■ What the exercise asks: Among the records below, which lines contain the string "matching"? Report them.

[Saved entries]
-*-*-

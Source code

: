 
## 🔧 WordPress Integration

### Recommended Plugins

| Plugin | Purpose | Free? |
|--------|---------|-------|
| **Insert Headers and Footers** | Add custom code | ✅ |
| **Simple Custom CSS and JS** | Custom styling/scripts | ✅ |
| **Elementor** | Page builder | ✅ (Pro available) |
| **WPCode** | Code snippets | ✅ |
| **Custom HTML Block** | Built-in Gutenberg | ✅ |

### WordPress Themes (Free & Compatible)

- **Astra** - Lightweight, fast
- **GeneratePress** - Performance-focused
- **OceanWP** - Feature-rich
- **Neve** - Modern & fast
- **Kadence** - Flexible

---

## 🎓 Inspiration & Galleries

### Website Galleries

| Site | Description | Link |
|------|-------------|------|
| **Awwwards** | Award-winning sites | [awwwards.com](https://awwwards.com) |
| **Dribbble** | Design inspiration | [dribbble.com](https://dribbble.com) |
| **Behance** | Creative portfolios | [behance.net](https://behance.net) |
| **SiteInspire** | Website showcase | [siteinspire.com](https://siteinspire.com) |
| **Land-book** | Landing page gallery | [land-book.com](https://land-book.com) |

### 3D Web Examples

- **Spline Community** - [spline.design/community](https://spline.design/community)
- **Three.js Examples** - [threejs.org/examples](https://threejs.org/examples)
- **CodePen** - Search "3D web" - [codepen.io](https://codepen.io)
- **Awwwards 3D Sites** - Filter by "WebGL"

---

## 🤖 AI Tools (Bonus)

-*-*-

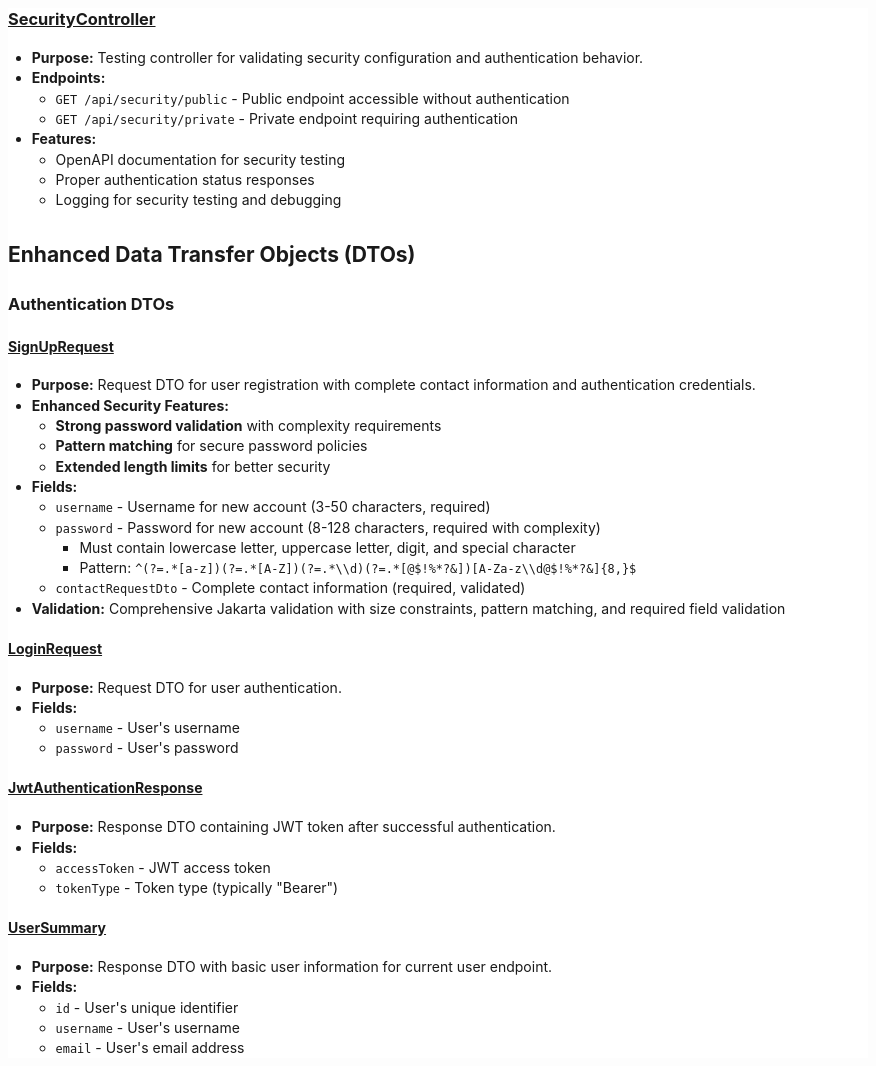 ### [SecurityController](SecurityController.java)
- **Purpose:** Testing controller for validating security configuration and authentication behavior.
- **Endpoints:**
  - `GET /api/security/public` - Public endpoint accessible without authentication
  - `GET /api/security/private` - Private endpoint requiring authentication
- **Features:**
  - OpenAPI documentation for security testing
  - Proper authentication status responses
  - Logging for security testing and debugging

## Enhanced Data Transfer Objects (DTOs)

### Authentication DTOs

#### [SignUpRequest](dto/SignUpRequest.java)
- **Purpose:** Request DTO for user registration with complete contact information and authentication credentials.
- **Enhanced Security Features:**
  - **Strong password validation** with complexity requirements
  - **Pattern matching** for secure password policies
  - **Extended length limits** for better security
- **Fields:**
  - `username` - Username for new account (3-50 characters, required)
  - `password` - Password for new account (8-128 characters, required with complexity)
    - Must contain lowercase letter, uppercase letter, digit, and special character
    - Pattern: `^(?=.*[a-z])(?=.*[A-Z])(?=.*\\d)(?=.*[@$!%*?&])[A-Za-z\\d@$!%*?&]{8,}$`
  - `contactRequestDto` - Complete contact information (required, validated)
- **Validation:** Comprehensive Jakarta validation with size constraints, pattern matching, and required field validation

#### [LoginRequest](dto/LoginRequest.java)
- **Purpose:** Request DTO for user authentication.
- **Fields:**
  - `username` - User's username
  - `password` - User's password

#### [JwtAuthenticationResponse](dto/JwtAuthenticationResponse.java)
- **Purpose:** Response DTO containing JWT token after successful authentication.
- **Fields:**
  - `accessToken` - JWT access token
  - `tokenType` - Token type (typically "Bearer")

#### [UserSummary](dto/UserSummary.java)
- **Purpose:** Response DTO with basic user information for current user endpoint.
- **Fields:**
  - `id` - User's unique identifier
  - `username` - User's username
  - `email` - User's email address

-*-*-

■ Answer box:
  - **Pattern matching** for secure password policies
- **Validation:** Comprehensive Jakarta validation with size constraints, pattern matching, and required field validation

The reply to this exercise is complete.